TO DO
Isolate every line in the records below with "align" in it.

Stored data entries
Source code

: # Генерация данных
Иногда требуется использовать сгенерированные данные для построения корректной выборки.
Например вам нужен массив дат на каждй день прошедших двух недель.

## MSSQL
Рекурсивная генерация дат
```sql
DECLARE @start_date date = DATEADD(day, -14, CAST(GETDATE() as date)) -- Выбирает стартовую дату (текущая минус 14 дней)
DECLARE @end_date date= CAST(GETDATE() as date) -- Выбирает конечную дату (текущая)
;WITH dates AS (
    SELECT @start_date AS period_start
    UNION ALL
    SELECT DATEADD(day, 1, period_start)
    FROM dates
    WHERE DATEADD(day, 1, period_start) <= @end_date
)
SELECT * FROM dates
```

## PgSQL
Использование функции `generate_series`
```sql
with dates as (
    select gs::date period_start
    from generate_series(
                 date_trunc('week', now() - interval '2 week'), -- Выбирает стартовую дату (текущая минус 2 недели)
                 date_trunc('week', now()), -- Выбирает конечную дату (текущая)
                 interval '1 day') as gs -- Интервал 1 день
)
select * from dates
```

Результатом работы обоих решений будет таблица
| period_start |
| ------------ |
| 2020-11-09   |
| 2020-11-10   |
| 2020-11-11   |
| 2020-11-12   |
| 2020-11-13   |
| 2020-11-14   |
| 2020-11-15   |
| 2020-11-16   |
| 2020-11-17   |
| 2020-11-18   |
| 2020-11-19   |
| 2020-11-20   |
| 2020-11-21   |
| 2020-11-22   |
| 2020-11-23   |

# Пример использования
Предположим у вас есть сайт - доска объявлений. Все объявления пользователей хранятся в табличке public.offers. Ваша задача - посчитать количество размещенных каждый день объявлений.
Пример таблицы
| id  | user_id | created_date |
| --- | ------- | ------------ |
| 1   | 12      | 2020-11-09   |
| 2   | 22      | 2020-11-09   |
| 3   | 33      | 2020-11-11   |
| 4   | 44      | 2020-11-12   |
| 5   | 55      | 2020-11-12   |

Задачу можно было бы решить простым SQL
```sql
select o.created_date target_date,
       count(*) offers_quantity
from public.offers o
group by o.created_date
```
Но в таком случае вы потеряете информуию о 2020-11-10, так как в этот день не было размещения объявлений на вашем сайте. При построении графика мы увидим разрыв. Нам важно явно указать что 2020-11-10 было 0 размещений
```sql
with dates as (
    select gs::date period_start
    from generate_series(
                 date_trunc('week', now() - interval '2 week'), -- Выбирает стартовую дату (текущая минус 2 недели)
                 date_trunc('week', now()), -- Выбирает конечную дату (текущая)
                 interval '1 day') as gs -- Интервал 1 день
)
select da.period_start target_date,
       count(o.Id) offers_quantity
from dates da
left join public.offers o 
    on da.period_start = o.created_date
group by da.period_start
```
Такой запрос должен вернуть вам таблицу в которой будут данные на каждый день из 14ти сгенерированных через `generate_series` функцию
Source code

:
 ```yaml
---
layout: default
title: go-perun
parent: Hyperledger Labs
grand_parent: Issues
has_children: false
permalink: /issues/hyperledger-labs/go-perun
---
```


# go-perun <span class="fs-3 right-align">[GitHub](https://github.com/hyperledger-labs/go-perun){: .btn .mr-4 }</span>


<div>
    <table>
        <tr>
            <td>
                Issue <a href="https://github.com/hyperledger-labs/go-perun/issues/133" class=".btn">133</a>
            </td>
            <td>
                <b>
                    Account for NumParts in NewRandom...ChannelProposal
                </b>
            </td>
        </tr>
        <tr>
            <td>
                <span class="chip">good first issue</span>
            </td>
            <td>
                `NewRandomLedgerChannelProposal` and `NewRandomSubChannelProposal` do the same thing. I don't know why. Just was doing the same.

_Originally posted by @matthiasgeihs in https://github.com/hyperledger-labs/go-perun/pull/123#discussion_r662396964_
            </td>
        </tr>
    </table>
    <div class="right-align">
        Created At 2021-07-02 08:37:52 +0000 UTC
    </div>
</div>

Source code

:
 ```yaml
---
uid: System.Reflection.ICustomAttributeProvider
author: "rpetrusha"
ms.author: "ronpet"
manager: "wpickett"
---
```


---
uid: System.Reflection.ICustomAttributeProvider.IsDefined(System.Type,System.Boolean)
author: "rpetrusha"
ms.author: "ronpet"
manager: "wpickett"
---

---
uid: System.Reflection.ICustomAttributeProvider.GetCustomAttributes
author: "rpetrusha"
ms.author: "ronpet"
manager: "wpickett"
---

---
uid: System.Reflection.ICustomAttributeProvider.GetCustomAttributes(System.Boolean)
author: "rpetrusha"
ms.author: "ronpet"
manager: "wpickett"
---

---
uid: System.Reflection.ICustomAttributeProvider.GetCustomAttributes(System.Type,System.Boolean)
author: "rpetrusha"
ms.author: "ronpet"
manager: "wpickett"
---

EXPECTED ANSWER
# go-perun <span class="fs-3 right-align">[GitHub](https://github.com/hyperledger-labs/go-perun){: .btn .mr-4 }</span>
    <div class="right-align">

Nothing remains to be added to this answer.